Managing the network of many interconnected AWS accounts can quickly lead to having a messy network architecture.
Transit Gateway (TGW) service seems to be the way out of this. So how do you know if TGW is right for you?
This blog post will introduce how the service works and explain why we chose not to carry on with our migration to AWS Transit Gateway.
Transit Gateway’s backstory
Transit Gateway is a network transit hub that connects multiple VPCs and On-Premises sites to allows control traffic between them.
It was created to provide a new approach of network implementation on AWS and to make network administration smoother.
VPC peering is a point-to-point connection between 2 VPCs.
It is a great example of complex network management because it adds a new topology to the network architecture.
On this diagram you can see an example of VPC peering usage. It’s not that messy yet but at scale it will be.
By acting as a “cloud router”, TGW centralizes network connections and takes control of packet forwarding between VPCs.

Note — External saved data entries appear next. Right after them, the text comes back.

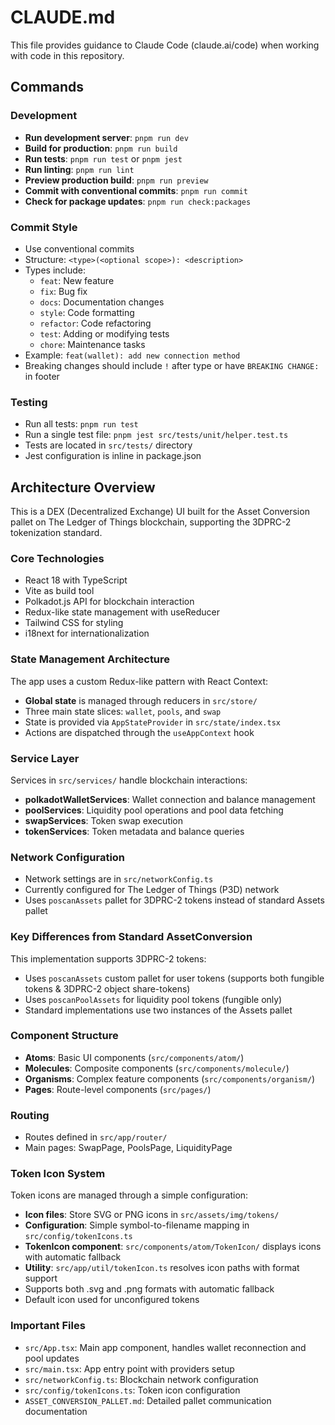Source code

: # CLAUDE.md

This file provides guidance to Claude Code (claude.ai/code) when working with code in this repository.

## Commands

### Development
- **Run development server**: `pnpm run dev`
- **Build for production**: `pnpm run build`
- **Run tests**: `pnpm run test` or `pnpm jest`
- **Run linting**: `pnpm run lint`
- **Preview production build**: `pnpm run preview`
- **Commit with conventional commits**: `pnpm run commit`
- **Check for package updates**: `pnpm run check:packages`

### Commit Style
- Use conventional commits
- Structure: `<type>(<optional scope>): <description>`
- Types include: 
  - `feat`: New feature
  - `fix`: Bug fix
  - `docs`: Documentation changes
  - `style`: Code formatting
  - `refactor`: Code refactoring
  - `test`: Adding or modifying tests
  - `chore`: Maintenance tasks
- Example: `feat(wallet): add new connection method`
- Breaking changes should include `!` after type or have `BREAKING CHANGE:` in footer

### Testing
- Run all tests: `pnpm run test`
- Run a single test file: `pnpm jest src/tests/unit/helper.test.ts`
- Tests are located in `src/tests/` directory
- Jest configuration is inline in package.json

## Architecture Overview

This is a DEX (Decentralized Exchange) UI built for the Asset Conversion pallet on The Ledger of Things blockchain, supporting the 3DPRC-2 tokenization standard.

### Core Technologies
- React 18 with TypeScript
- Vite as build tool
- Polkadot.js API for blockchain interaction
- Redux-like state management with useReducer
- Tailwind CSS for styling
- i18next for internationalization

### State Management Architecture
The app uses a custom Redux-like pattern with React Context:
- **Global state** is managed through reducers in `src/store/`
- Three main state slices: `wallet`, `pools`, and `swap`
- State is provided via `AppStateProvider` in `src/state/index.tsx`
- Actions are dispatched through the `useAppContext` hook

### Service Layer
Services in `src/services/` handle blockchain interactions:
- **polkadotWalletServices**: Wallet connection and balance management
- **poolServices**: Liquidity pool operations and pool data fetching
- **swapServices**: Token swap execution
- **tokenServices**: Token metadata and balance queries

### Network Configuration
- Network settings are in `src/networkConfig.ts`
- Currently configured for The Ledger of Things (P3D) network
- Uses `poscanAssets` pallet for 3DPRC-2 tokens instead of standard Assets pallet

### Key Differences from Standard AssetConversion
This implementation supports 3DPRC-2 tokens:
- Uses `poscanAssets` custom pallet for user tokens (supports both fungible tokens & 3DPRC-2 object share-tokens)
- Uses `poscanPoolAssets` for liquidity pool tokens (fungible only)
- Standard implementations use two instances of the Assets pallet

### Component Structure
- **Atoms**: Basic UI components (`src/components/atom/`)
- **Molecules**: Composite components (`src/components/molecule/`)
- **Organisms**: Complex feature components (`src/components/organism/`)
- **Pages**: Route-level components (`src/pages/`)

### Routing
- Routes defined in `src/app/router/`
- Main pages: SwapPage, PoolsPage, LiquidityPage

### Token Icon System
Token icons are managed through a simple configuration:
- **Icon files**: Store SVG or PNG icons in `src/assets/img/tokens/`
- **Configuration**: Simple symbol-to-filename mapping in `src/config/tokenIcons.ts`
- **TokenIcon component**: `src/components/atom/TokenIcon/` displays icons with automatic fallback
- **Utility**: `src/app/util/tokenIcon.ts` resolves icon paths with format support
- Supports both .svg and .png formats with automatic fallback
- Default icon used for unconfigured tokens

### Important Files
- `src/App.tsx`: Main app component, handles wallet reconnection and pool updates
- `src/main.tsx`: App entry point with providers setup
- `src/networkConfig.ts`: Blockchain network configuration
- `src/config/tokenIcons.ts`: Token icon configuration
- `ASSET_CONVERSION_PALLET.md`: Detailed pallet communication documentation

VPC peerings are not required anymore, we go back to a simpler star network topology thanks to Transit Gateway which really does address the complexity and restrictions of VPC peerings.
At that point, TGW seems to be the perfect answer for a simpler network architecture.
What about TGW at Bedrock?
We operate more than 20 different AWS accounts for our customers’ platforms. Each account has a VPC with at least 3 private and 3 public subnets. We also manage AWS accounts for internal tools like ECR repositories, monitoring tools and shared s3 buckets. We configured Site-to-Site VPNs from On-Premises infrastructure to all the VPCs in these accounts.
From the creation of new AWS accounts to deploying the tenants’ platform, onboarding a new customer requires a lot of work and time.
Configuring VPCs Site-to-Site VPN is one of the steps that requires a lot of work. This is why we were interested in Transit Gateway at first.
Proof of concept
We created a production like Proof of Concept infrastructure using three AWS accounts, two different regions, multiple VPCs and a single Site-to-Site VPN from TGW to On-Premises firewall.
How did we test TGW?
We started by trying to split routing domains.
Centralizing network connections also means (with correct ACLs or Security Groups) that VPCs can reach all other VPCs. We want to control that.
Transit Gateway attachments read their routes in the TGW route table they are associated to. This is how we manage routing domains.
We create a Transit Gateway routing table and create routes for target networks.
TGW attachments are able to propagate routes in a route table if we want to. But because of routing domains, we can’t use that option and we have to add routes manually (attachments only read routes in the route table).
Then we tested Transit Gateway peering.
TGW is a regional service, this means that we need to have a TGW for each active AWS region. We use TGW peering to interconnect them.
We expected to have some way to propagate routes dynamically in the Transit Gateway peering route table. But it is not possible.
The last thing we tested is migrating from VPC Site-to-Site VPN to TGW VPN.
Because of the amount of VPC Site-to-Site VPN we have, it was important for us to know if we could get a minimal down time on On-Premises to VPC connections when migrating to the Transit Gateway VPN.
This process requires a lot of time because routes have to be deleted and created manually on each side.
Even if we noticed some pain points, tests went well. So we decided to initiate the migration to the Transit Gateway service.
Why did we choose to rollback?
Everything was okay at first, we successfully migrated two VPC Site-to-Site VPN to our Transit Gateway VPN.
But then previous pain points became barriers:
- creating and managing routing domains is possible, but makes it impossible to use dynamic route propagation
- there is not option to propagate routes in VPC route table, they all have to be created manually
- data transfer cost is too high (and multiplied by the number of region on which you deployed TGW if your packets go through all these regions)
- migrating to Transit Gateway requires a planned maintenance because there is a network downtime
We took some time to talk about what to do next and concluded that migrating to Transit Gateway will just move the complexity of configuring VPC Site-to-Site VPNs to configuring TGW attachments and routes.
AWS support did not suggest enough solutions to the problems we faced, so we decided to rollback to VPC Site-to-Site VPNs.